▶ _WORK REQUEST_
Every line of the entries below from the one containing "through the application)" to the one containing "To facilitate the", both ends included, must be written out exactly. No other line belongs in the answer.

+ + + +

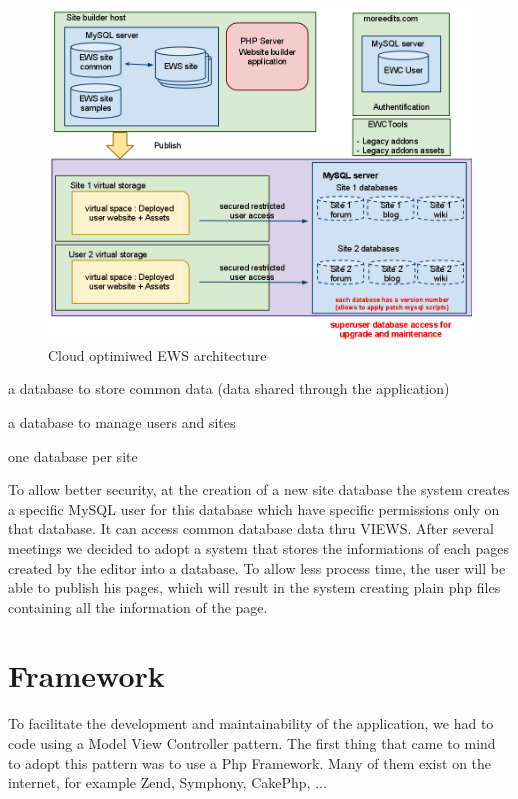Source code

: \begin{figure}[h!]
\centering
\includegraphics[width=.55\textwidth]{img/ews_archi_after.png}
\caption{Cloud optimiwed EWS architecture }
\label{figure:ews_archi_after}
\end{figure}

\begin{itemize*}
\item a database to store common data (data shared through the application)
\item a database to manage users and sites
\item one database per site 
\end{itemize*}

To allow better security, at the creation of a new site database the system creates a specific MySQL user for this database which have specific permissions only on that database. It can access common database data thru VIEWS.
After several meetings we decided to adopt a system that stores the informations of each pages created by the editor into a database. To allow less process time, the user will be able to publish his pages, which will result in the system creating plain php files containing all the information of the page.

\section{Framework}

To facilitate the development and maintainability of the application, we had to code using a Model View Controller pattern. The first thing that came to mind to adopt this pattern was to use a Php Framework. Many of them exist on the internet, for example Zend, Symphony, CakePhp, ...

+ + + +

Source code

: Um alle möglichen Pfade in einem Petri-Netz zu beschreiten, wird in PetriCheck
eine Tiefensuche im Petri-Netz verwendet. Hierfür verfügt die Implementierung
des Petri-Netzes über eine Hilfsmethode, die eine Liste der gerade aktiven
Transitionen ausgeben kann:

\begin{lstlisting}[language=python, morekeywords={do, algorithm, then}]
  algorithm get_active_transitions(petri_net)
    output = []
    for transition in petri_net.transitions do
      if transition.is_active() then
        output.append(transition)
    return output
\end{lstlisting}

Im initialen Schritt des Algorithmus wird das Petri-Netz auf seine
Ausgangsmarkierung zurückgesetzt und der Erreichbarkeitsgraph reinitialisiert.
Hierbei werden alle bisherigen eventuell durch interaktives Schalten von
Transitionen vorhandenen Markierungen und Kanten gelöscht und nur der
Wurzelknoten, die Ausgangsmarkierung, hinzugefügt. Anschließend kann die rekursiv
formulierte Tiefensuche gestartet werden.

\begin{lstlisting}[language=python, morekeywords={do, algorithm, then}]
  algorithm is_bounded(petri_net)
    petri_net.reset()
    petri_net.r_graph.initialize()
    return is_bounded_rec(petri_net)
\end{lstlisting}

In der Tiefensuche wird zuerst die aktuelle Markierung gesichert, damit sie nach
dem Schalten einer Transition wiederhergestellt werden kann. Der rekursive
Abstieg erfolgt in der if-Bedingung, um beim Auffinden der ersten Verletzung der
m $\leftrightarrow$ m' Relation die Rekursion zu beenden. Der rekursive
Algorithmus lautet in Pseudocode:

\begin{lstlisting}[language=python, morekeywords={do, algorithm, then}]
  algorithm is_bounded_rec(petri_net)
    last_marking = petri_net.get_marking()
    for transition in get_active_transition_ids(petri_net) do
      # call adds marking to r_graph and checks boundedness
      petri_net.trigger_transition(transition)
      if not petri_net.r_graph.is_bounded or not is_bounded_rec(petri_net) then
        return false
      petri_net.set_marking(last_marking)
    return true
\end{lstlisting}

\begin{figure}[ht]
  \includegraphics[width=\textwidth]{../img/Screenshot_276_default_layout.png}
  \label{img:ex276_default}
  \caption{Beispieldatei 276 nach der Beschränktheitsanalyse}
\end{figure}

+ + + +

▶ _SOLUTION FOR THIS TASK_
\item a database to store common data (data shared through the application)
\item a database to manage users and sites
\item one database per site 
\end{itemize*}

To allow better security, at the creation of a new site database the system creates a specific MySQL user for this database which have specific permissions only on that database. It can access common database data thru VIEWS.
After several meetings we decided to adopt a system that stores the informations of each pages created by the editor into a database. To allow less process time, the user will be able to publish his pages, which will result in the system creating plain php files containing all the information of the page.

\section{Framework}

To facilitate the development and maintainability of the application, we had to code using a Model View Controller pattern. The first thing that came to mind to adopt this pattern was to use a Php Framework. Many of them exist on the internet, for example Zend, Symphony, CakePhp, ...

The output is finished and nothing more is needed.